→ **What to do**:
Read the data below. Every line holding the string "servidor" must be copied.
***
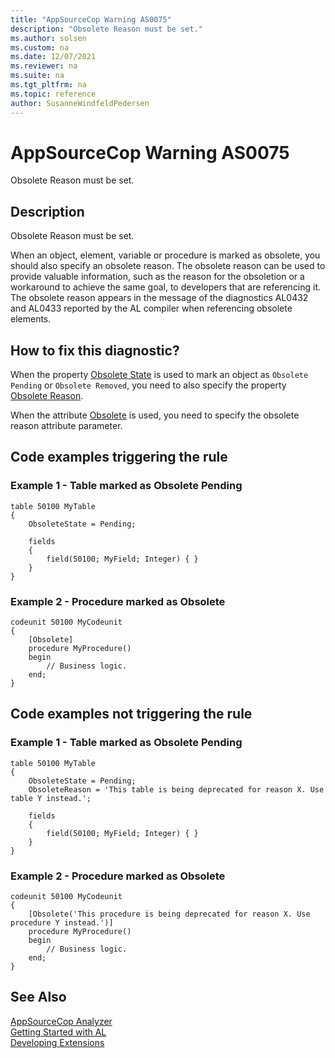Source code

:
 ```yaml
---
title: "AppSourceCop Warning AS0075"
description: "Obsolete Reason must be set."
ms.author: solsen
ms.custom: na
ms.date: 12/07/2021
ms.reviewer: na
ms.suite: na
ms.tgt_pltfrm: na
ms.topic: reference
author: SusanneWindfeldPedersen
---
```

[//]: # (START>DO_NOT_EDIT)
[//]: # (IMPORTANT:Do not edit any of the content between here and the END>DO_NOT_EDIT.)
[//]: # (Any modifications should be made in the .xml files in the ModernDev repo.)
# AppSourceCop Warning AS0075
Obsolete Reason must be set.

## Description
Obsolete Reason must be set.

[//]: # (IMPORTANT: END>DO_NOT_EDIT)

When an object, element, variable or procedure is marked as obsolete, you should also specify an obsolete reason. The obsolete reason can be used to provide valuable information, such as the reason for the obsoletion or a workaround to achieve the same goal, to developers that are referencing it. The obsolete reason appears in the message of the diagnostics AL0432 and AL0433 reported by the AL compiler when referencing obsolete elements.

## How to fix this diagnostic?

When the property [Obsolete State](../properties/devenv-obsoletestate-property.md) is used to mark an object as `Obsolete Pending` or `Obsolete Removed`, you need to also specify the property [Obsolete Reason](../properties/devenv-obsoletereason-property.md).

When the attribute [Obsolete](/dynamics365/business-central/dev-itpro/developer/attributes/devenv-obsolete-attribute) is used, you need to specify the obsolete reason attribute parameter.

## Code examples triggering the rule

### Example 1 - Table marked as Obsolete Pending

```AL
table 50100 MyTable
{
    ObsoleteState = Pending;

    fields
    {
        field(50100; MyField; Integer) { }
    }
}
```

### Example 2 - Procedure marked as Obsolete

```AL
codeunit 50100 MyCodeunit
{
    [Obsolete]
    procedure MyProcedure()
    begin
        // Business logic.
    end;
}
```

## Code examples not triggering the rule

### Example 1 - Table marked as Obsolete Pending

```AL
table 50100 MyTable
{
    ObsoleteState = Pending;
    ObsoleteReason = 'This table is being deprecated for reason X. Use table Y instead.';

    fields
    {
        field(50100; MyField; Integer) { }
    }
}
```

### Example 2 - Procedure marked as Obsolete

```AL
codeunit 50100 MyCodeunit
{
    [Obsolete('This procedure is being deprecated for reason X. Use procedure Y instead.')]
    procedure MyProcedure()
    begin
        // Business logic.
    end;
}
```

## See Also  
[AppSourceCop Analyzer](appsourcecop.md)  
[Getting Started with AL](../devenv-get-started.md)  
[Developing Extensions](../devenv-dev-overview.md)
***
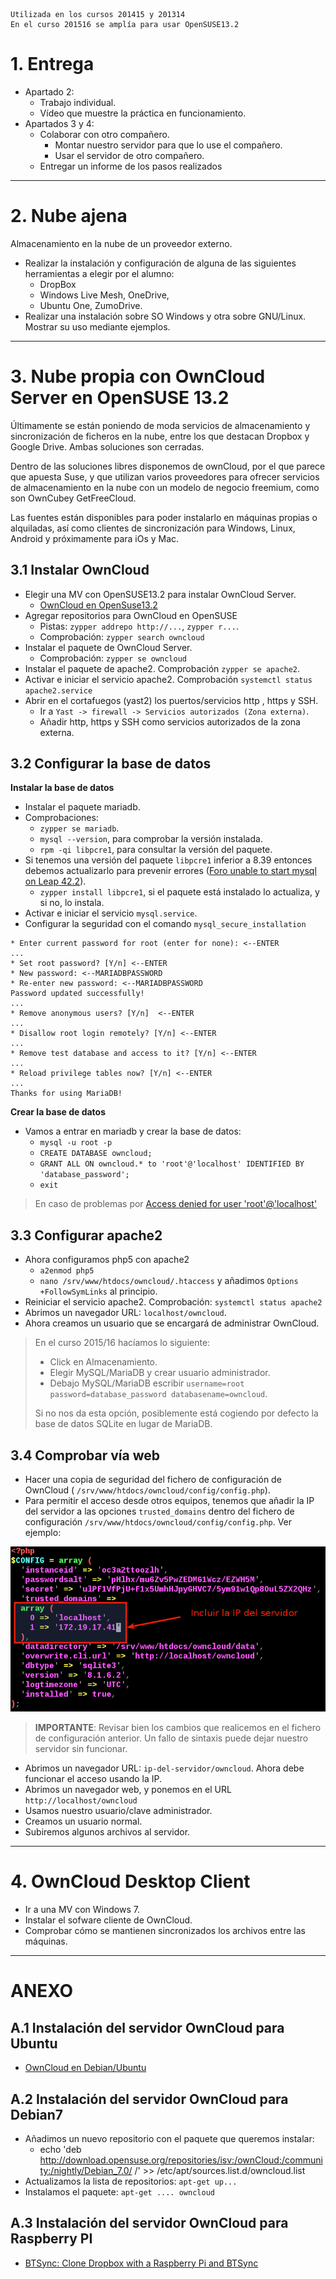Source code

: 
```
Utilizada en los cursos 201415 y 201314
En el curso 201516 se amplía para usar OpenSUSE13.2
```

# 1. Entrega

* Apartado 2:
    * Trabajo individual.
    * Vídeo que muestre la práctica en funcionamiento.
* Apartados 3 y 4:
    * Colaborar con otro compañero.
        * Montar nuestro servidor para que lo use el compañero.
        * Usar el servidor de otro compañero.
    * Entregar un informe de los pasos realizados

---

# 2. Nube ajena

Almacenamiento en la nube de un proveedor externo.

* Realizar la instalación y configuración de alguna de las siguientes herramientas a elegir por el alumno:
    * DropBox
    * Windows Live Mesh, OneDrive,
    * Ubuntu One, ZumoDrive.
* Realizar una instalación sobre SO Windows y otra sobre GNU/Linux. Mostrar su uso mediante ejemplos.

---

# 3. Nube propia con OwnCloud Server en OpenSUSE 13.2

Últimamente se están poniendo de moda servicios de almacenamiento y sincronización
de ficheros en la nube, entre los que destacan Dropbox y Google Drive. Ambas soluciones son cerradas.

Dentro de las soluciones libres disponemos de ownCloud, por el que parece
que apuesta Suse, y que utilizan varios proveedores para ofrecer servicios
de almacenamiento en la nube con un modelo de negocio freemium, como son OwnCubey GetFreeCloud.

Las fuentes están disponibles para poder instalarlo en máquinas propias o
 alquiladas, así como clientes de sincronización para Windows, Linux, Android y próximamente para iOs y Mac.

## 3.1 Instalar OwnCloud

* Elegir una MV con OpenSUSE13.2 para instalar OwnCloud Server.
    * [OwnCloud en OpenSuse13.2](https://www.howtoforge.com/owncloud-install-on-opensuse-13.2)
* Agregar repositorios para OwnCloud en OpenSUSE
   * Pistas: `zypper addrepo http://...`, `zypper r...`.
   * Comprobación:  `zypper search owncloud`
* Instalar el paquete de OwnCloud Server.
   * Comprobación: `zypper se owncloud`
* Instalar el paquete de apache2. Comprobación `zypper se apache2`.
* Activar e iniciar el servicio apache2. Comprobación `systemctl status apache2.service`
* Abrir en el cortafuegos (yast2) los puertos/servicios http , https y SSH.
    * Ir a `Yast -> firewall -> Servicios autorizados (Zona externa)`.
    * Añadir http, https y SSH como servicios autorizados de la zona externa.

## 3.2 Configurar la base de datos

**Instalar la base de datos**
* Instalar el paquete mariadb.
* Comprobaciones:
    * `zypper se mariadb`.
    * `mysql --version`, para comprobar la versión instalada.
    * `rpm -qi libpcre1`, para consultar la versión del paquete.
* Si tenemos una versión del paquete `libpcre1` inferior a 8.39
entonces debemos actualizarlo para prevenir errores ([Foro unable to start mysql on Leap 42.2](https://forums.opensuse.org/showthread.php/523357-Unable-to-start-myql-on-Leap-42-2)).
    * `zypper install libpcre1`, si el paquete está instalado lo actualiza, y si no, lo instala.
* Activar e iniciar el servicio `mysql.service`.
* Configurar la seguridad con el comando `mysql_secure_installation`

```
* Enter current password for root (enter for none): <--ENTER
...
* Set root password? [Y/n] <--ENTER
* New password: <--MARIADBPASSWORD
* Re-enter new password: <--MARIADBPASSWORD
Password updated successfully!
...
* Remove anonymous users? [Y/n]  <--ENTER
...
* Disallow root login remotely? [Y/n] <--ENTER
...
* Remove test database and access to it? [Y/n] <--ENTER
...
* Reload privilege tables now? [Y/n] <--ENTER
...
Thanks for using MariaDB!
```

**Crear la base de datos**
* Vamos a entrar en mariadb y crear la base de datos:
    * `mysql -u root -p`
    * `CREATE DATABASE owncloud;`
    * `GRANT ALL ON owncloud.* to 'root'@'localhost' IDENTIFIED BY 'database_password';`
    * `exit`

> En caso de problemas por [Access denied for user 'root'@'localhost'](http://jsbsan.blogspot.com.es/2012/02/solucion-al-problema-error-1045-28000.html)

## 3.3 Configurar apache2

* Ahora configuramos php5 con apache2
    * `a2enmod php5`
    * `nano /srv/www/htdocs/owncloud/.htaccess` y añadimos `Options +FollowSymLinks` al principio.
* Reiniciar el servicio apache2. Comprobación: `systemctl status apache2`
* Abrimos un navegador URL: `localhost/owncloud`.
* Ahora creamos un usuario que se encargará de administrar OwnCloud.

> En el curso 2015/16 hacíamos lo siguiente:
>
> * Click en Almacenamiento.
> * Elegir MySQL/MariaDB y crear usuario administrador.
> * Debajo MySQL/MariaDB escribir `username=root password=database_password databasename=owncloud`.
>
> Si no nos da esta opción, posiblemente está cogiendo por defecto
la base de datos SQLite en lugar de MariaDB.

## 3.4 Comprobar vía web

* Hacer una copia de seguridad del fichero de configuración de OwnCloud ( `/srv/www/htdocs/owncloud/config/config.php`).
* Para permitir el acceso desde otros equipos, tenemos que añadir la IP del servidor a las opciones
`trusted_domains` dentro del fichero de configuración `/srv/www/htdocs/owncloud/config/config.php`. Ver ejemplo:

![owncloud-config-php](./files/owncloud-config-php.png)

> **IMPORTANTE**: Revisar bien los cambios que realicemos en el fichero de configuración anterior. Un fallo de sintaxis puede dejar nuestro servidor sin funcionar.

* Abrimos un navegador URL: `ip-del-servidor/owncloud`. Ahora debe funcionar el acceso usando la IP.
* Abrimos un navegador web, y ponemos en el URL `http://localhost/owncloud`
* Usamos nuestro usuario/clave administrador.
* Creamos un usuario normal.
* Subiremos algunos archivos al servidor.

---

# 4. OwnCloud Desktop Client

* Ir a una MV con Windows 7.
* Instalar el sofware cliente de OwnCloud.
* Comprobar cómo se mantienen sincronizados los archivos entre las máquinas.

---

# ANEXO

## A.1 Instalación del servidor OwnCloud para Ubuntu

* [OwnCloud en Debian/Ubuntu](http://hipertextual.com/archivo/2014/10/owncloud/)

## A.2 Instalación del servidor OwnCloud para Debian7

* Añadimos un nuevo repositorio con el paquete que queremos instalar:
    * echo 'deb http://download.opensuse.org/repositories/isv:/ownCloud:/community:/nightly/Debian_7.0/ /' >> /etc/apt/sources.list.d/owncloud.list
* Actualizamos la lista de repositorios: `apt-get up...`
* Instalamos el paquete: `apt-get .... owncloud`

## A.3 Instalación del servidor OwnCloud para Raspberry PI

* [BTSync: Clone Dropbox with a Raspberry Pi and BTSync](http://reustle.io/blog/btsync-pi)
***
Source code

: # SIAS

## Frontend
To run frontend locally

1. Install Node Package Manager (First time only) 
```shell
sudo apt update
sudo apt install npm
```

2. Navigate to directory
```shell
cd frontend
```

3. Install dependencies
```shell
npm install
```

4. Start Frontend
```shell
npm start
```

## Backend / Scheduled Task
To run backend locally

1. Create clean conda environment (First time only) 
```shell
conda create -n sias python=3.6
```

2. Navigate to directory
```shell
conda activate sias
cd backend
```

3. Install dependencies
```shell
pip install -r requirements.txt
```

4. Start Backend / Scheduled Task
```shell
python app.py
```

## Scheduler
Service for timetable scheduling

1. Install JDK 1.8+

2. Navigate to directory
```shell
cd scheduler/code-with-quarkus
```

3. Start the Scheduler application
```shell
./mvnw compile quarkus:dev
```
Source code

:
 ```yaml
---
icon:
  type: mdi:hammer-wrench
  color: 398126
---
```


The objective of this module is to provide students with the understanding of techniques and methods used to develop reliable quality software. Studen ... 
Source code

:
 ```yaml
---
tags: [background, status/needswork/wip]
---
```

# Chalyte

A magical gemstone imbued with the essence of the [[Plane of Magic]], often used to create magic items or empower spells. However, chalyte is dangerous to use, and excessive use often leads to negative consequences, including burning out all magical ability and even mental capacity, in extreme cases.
***
→ **Answer to this problem**:
        * Montar nuestro servidor para que lo use el compañero.
        * Usar el servidor de otro compañero.
* Para permitir el acceso desde otros equipos, tenemos que añadir la IP del servidor a las opciones
> **IMPORTANTE**: Revisar bien los cambios que realicemos en el fichero de configuración anterior. Un fallo de sintaxis puede dejar nuestro servidor sin funcionar.
* Abrimos un navegador URL: `ip-del-servidor/owncloud`. Ahora debe funcionar el acceso usando la IP.
* Subiremos algunos archivos al servidor.
## A.1 Instalación del servidor OwnCloud para Ubuntu
## A.2 Instalación del servidor OwnCloud para Debian7
## A.3 Instalación del servidor OwnCloud para Raspberry PI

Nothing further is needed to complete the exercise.